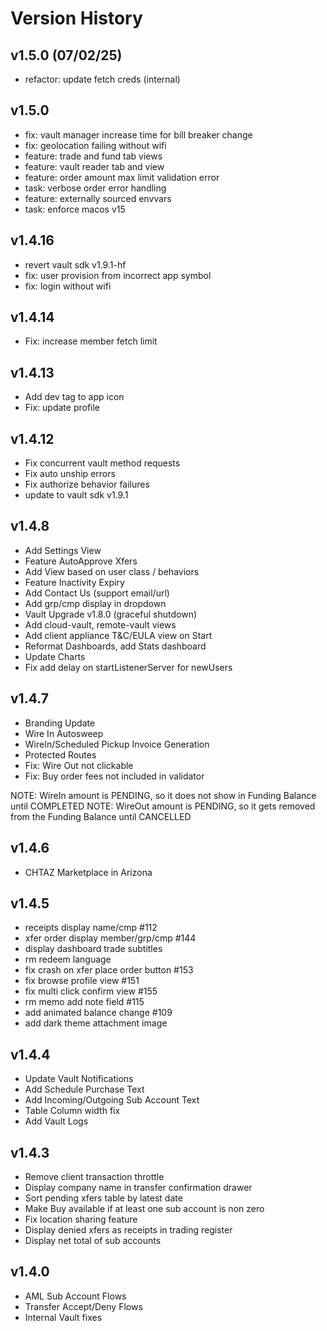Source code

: # Version History

## v1.5.0 (07/02/25)
- refactor: update fetch creds (internal)

## v1.5.0
- fix: vault manager increase time for bill breaker change
- fix: geolocation failing without wifi
- feature: trade and fund tab views
- feature: vault reader tab and view
- feature: order amount max limit validation error
- task: verbose order error handling
- feature: externally sourced envvars
- task: enforce macos v15

## v1.4.16
- revert vault sdk v1.9.1-hf
- fix: user provision from incorrect app symbol
- fix: login without wifi

## v1.4.14
- Fix: increase member fetch limit

## v1.4.13
- Add dev tag to app icon
- Fix: update profile

## v1.4.12
- Fix concurrent vault method requests
- Fix auto unship errors
- Fix authorize behavior failures
- update to vault sdk v1.9.1

## v1.4.8
- Add Settings View
- Feature AutoApprove Xfers
- Add View based on user class / behaviors
- Feature Inactivity Expiry
- Add Contact Us (support email/url)
- Add grp/cmp display in dropdown
- Vault Upgrade v1.8.0 (graceful shutdown)
- Add cloud-vault, remote-vault views
- Add client appliance T&C/EULA view on Start
- Reformat Dashboards, add Stats dashboard
- Update Charts
- Fix add delay on startListenerServer for newUsers

## v1.4.7
- Branding Update
- Wire In Autosweep
- WireIn/Scheduled Pickup Invoice Generation
- Protected Routes
- Fix: Wire Out not clickable
- Fix: Buy order fees not included in validator

NOTE: WireIn amount is PENDING, so it does not show in Funding Balance until COMPLETED
NOTE: WireOut amount is PENDING, so it gets removed from the Funding Balance until CANCELLED

## v1.4.6
- CHTAZ Marketplace in Arizona

## v1.4.5
- receipts display name/cmp #112
- xfer order display member/grp/cmp #144
- display dashboard trade subtitles
- rm redeem language
- fix crash on xfer place order button #153
- fix browse profile view #151
- fix multi click confirm view #155
- rm memo add note field #115
- add animated balance change #109
- add dark theme attachment image

## v1.4.4
- Update Vault Notifications
- Add Schedule Purchase Text
- Add Incoming/Outgoing Sub Account Text
- Table Column width fix
- Add Vault Logs

## v1.4.3
- Remove client transaction throttle
- Display company name in transfer confirmation drawer
- Sort pending xfers table by latest date
- Make Buy available if at least one sub account is non zero
- Fix location sharing feature
- Display denied xfers as receipts in trading register
- Display net total of sub accounts

## v1.4.0
- AML Sub Account Flows
- Transfer Accept/Deny Flows
- Internal Vault fixes

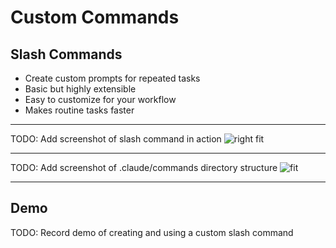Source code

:# Custom Commands

## Slash Commands
- Create custom prompts for repeated tasks
- Basic but highly extensible
- Easy to customize for your workflow
- Makes routine tasks faster

---

TODO: Add screenshot of slash command in action
![right fit](https://www.placecats.com/600/400)

---

TODO: Add screenshot of .claude/commands directory structure
![fit](https://www.placecats.com/800/600)

---

## Demo

TODO: Record demo of creating and using a custom slash command
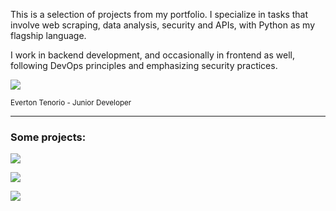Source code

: This is a selection of projects from my portfolio. I specialize in tasks that involve web scraping, data analysis, security and APIs, with Python as my flagship language.

I work in backend development, and occasionally in frontend as well, following DevOps principles and emphasizing security practices.

<p align="left">
  <!--<a href="mailto:,@gmail.com" alt="Gmail">
    <img src="https://img.shields.io/badge/-Gmail-FF0000?style=flat-square&labelColor=FF0000&logo=gmail&logoColor=white&link=LINK-DO-SEU-EMAIL" /></a>-->

    
  <a href="https://www.linkedin.com/in/evertonst29/" alt="Linkedin">
    <img src="https://img.shields.io/badge/-Linkedin-0e76a8?style=flat-square&logo=Linkedin&logoColor=white"&link=everton-tenorio />
  </a>
</p> <sup>Everton Tenorio - Junior Developer</sup>


---
### Some projects:
  
  <p><a href="https://futelive.vercel.app](https://futelive-eihaoboc2-everton-tenorios-projects.vercel.app" alt="Futlive">
      <img src="https://img.shields.io/badge/Futelive Web Scraping-ReactJS, node, Express, Cheerio-%23121011?style=for-the-badge&logo=Github&logoColor=white" /> 
  </a></p>

  <p><a href="https://filmes-premiados.vercel.app/" alt="ow">
      <img src="https://img.shields.io/badge/Oscar_Awards Web Scraping-Vue, Flask, BeautifulSoup4, mongodb-%23121011.svg?style=for-the-badge&logo=Github&logoColor=white" /> 
  </a></p>

  <p><a href="https://github.com/everton-tenorio/viaprodutos" alt="vp">
      <img src="https://img.shields.io/badge/Via Produtos Web - Vue, Django, Django Rest Framework, Docker-68a152?style=for-the-badge&logo=Github&logoColor=white" /> 
  </a></p>
  

<!---### Hi there 👋

https://img.shields.io/badge/githubs-%23121011.svg?style=for-the-badge&logo=github&logoColor=white

Always seeking theoretical and practical knowledge regarding software development best practices, devops culture, cloud computing, automation and troubleshooting.
          
:earth_americas: Living in Maceió, Brazil      

### Skills ###
<img align="left" width="20px" alt="Linux" src="https://upload.wikimedia.org/wikipedia/commons/thumb/3/35/Tux.svg/1200px-Tux.svg.png" />
<img align="left" width="26px" alt="Docker" src="https://cdn4.iconfinder.com/data/icons/logos-and-brands/512/97_Docker_logo_logos-512.png" />
<img align="left" width="26px" alt="Python" src="https://raw.githubusercontent.com/github/explore/80688e429a7d4ef2fca1e82350fe8e3517d3494d/topics/python/python.png" />
<img align="left" width="45px" alt="Django" src="https://1000logos.net/wp-content/uploads/2020/08/Django-Logo.png" />
<img align="left" width="26px" alt="Flask" src="https://cdn.iconscout.com/icon/free/png-256/flask-51-285137.png" />
<img align="left" width="26px" alt="Vue" src="https://upload.wikimedia.org/wikipedia/commons/thumb/9/95/Vue.js_Logo_2.svg/1184px-Vue.js_Logo_2.svg.png" />
<img align="left" width="90px" alt="PostgreSQL" src="https://i.ibb.co/gZxdKd4/oie-l-UMazof-Mm7c-M.png" />

 
--->
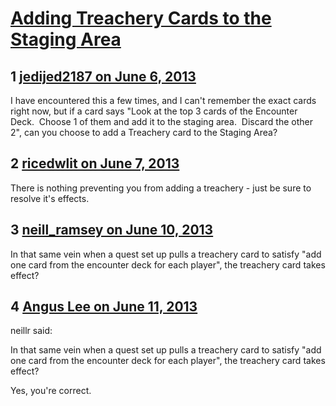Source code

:# [Adding Treachery Cards to the Staging Area](https://community.fantasyflightgames.com/topic/84797-adding-treachery-cards-to-the-staging-area/)

## 1 [jedijed2187 on June 6, 2013](https://community.fantasyflightgames.com/topic/84797-adding-treachery-cards-to-the-staging-area/?do=findComment&comment=801944)

I have encountered this a few times, and I can't remember the exact cards right now, but if a card says "Look at the top 3 cards of the Encounter Deck.  Choose 1 of them and add it to the staging area.  Discard the other 2", can you choose to add a Treachery card to the Staging Area?

## 2 [ricedwlit on June 7, 2013](https://community.fantasyflightgames.com/topic/84797-adding-treachery-cards-to-the-staging-area/?do=findComment&comment=802069)

There is nothing preventing you from adding a treachery - just be sure to resolve it's effects.

## 3 [neill_ramsey on June 10, 2013](https://community.fantasyflightgames.com/topic/84797-adding-treachery-cards-to-the-staging-area/?do=findComment&comment=802877)

In that same vein when a quest set up pulls a treachery card to satisfy "add one card from the encounter deck for each player", the treachery card takes effect?

## 4 [Angus Lee on June 11, 2013](https://community.fantasyflightgames.com/topic/84797-adding-treachery-cards-to-the-staging-area/?do=findComment&comment=802894)

neillr said:

In that same vein when a quest set up pulls a treachery card to satisfy "add one card from the encounter deck for each player", the treachery card takes effect?



Yes, you're correct.

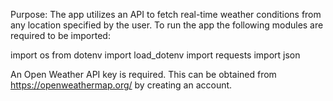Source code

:Purpose:
The app utilizes an API to fetch real-time weather conditions from any location specified by the user. 
To run the app the following modules are required to be imported:

import os
from dotenv import load_dotenv
import requests
import json

An Open Weather API key is required. This can be obtained from https://openweathermap.org/ by creating an account.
.....
Exercise:
Leaving images out, please output every line of the data exactly.

Output for this task:
Source code

: # Version History

## v1.5.0 (07/02/25)
- refactor: update fetch creds (internal)

## v1.5.0
- fix: vault manager increase time for bill breaker change
- fix: geolocation failing without wifi
- feature: trade and fund tab views
- feature: vault reader tab and view
- feature: order amount max limit validation error
- task: verbose order error handling
- feature: externally sourced envvars
- task: enforce macos v15

## v1.4.16
- revert vault sdk v1.9.1-hf
- fix: user provision from incorrect app symbol
- fix: login without wifi

## v1.4.14
- Fix: increase member fetch limit

## v1.4.13
- Add dev tag to app icon
- Fix: update profile

## v1.4.12
- Fix concurrent vault method requests
- Fix auto unship errors
- Fix authorize behavior failures
- update to vault sdk v1.9.1

## v1.4.8
- Add Settings View
- Feature AutoApprove Xfers
- Add View based on user class / behaviors
- Feature Inactivity Expiry
- Add Contact Us (support email/url)
- Add grp/cmp display in dropdown
- Vault Upgrade v1.8.0 (graceful shutdown)
- Add cloud-vault, remote-vault views
- Add client appliance T&C/EULA view on Start
- Reformat Dashboards, add Stats dashboard
- Update Charts
- Fix add delay on startListenerServer for newUsers

## v1.4.7
- Branding Update
- Wire In Autosweep
- WireIn/Scheduled Pickup Invoice Generation
- Protected Routes
- Fix: Wire Out not clickable
- Fix: Buy order fees not included in validator

NOTE: WireIn amount is PENDING, so it does not show in Funding Balance until COMPLETED
NOTE: WireOut amount is PENDING, so it gets removed from the Funding Balance until CANCELLED

## v1.4.6
- CHTAZ Marketplace in Arizona

## v1.4.5
- receipts display name/cmp #112
- xfer order display member/grp/cmp #144
- display dashboard trade subtitles
- rm redeem language
- fix crash on xfer place order button #153
- fix browse profile view #151
- fix multi click confirm view #155
- rm memo add note field #115
- add animated balance change #109
- add dark theme attachment image

## v1.4.4
- Update Vault Notifications
- Add Schedule Purchase Text
- Add Incoming/Outgoing Sub Account Text
- Table Column width fix
- Add Vault Logs

## v1.4.3
- Remove client transaction throttle
- Display company name in transfer confirmation drawer
- Sort pending xfers table by latest date
- Make Buy available if at least one sub account is non zero
- Fix location sharing feature
- Display denied xfers as receipts in trading register
- Display net total of sub accounts

## v1.4.0
- AML Sub Account Flows
- Transfer Accept/Deny Flows
- Internal Vault fixes

Source code

:# Custom Commands

## Slash Commands
- Create custom prompts for repeated tasks
- Basic but highly extensible
- Easy to customize for your workflow
- Makes routine tasks faster

---

TODO: Add screenshot of slash command in action
![right fit](https://www.placecats.com/600/400)

---

TODO: Add screenshot of .claude/commands directory structure
![fit](https://www.placecats.com/800/600)

---

## Demo

TODO: Record demo of creating and using a custom slash command
Source code

: This is a selection of projects from my portfolio. I specialize in tasks that involve web scraping, data analysis, security and APIs, with Python as my flagship language.

I work in backend development, and occasionally in frontend as well, following DevOps principles and emphasizing security practices.

<p align="left">
  <!--<a href="mailto:,@gmail.com" alt="Gmail">
    <img src="https://img.shields.io/badge/-Gmail-FF0000?style=flat-square&labelColor=FF0000&logo=gmail&logoColor=white&link=LINK-DO-SEU-EMAIL" /></a>-->

    
  <a href="https://www.linkedin.com/in/evertonst29/" alt="Linkedin">
    <img src="https://img.shields.io/badge/-Linkedin-0e76a8?style=flat-square&logo=Linkedin&logoColor=white"&link=everton-tenorio />
  </a>
</p> <sup>Everton Tenorio - Junior Developer</sup>


---
### Some projects:
  
  <p><a href="https://futelive.vercel.app](https://futelive-eihaoboc2-everton-tenorios-projects.vercel.app" alt="Futlive">
      <img src="https://img.shields.io/badge/Futelive Web Scraping-ReactJS, node, Express, Cheerio-%23121011?style=for-the-badge&logo=Github&logoColor=white" /> 
  </a></p>

  <p><a href="https://filmes-premiados.vercel.app/" alt="ow">
      <img src="https://img.shields.io/badge/Oscar_Awards Web Scraping-Vue, Flask, BeautifulSoup4, mongodb-%23121011.svg?style=for-the-badge&logo=Github&logoColor=white" /> 
  </a></p>

  <p><a href="https://github.com/everton-tenorio/viaprodutos" alt="vp">
      <img src="https://img.shields.io/badge/Via Produtos Web - Vue, Django, Django Rest Framework, Docker-68a152?style=for-the-badge&logo=Github&logoColor=white" /> 
  </a></p>
  

<!---### Hi there 👋

https://img.shields.io/badge/githubs-%23121011.svg?style=for-the-badge&logo=github&logoColor=white

Always seeking theoretical and practical knowledge regarding software development best practices, devops culture, cloud computing, automation and troubleshooting.
          
:earth_americas: Living in Maceió, Brazil      

### Skills ###
<img align="left" width="20px" alt="Linux" src="https://upload.wikimedia.org/wikipedia/commons/thumb/3/35/Tux.svg/1200px-Tux.svg.png" />
<img align="left" width="26px" alt="Docker" src="https://cdn4.iconfinder.com/data/icons/logos-and-brands/512/97_Docker_logo_logos-512.png" />
<img align="left" width="26px" alt="Python" src="https://raw.githubusercontent.com/github/explore/80688e429a7d4ef2fca1e82350fe8e3517d3494d/topics/python/python.png" />
<img align="left" width="45px" alt="Django" src="https://1000logos.net/wp-content/uploads/2020/08/Django-Logo.png" />
<img align="left" width="26px" alt="Flask" src="https://cdn.iconscout.com/icon/free/png-256/flask-51-285137.png" />
<img align="left" width="26px" alt="Vue" src="https://upload.wikimedia.org/wikipedia/commons/thumb/9/95/Vue.js_Logo_2.svg/1184px-Vue.js_Logo_2.svg.png" />
<img align="left" width="90px" alt="PostgreSQL" src="https://i.ibb.co/gZxdKd4/oie-l-UMazof-Mm7c-M.png" />

 
--->
Source code

:# [Adding Treachery Cards to the Staging Area](https://community.fantasyflightgames.com/topic/84797-adding-treachery-cards-to-the-staging-area/)

## 1 [jedijed2187 on June 6, 2013](https://community.fantasyflightgames.com/topic/84797-adding-treachery-cards-to-the-staging-area/?do=findComment&comment=801944)

I have encountered this a few times, and I can't remember the exact cards right now, but if a card says "Look at the top 3 cards of the Encounter Deck.  Choose 1 of them and add it to the staging area.  Discard the other 2", can you choose to add a Treachery card to the Staging Area?

## 2 [ricedwlit on June 7, 2013](https://community.fantasyflightgames.com/topic/84797-adding-treachery-cards-to-the-staging-area/?do=findComment&comment=802069)

There is nothing preventing you from adding a treachery - just be sure to resolve it's effects.

## 3 [neill_ramsey on June 10, 2013](https://community.fantasyflightgames.com/topic/84797-adding-treachery-cards-to-the-staging-area/?do=findComment&comment=802877)

In that same vein when a quest set up pulls a treachery card to satisfy "add one card from the encounter deck for each player", the treachery card takes effect?

## 4 [Angus Lee on June 11, 2013](https://community.fantasyflightgames.com/topic/84797-adding-treachery-cards-to-the-staging-area/?do=findComment&comment=802894)

neillr said:

In that same vein when a quest set up pulls a treachery card to satisfy "add one card from the encounter deck for each player", the treachery card takes effect?



Yes, you're correct.

Source code

:Purpose:
The app utilizes an API to fetch real-time weather conditions from any location specified by the user. 
To run the app the following modules are required to be imported:

import os
from dotenv import load_dotenv
import requests
import json

An Open Weather API key is required. This can be obtained from https://openweathermap.org/ by creating an account.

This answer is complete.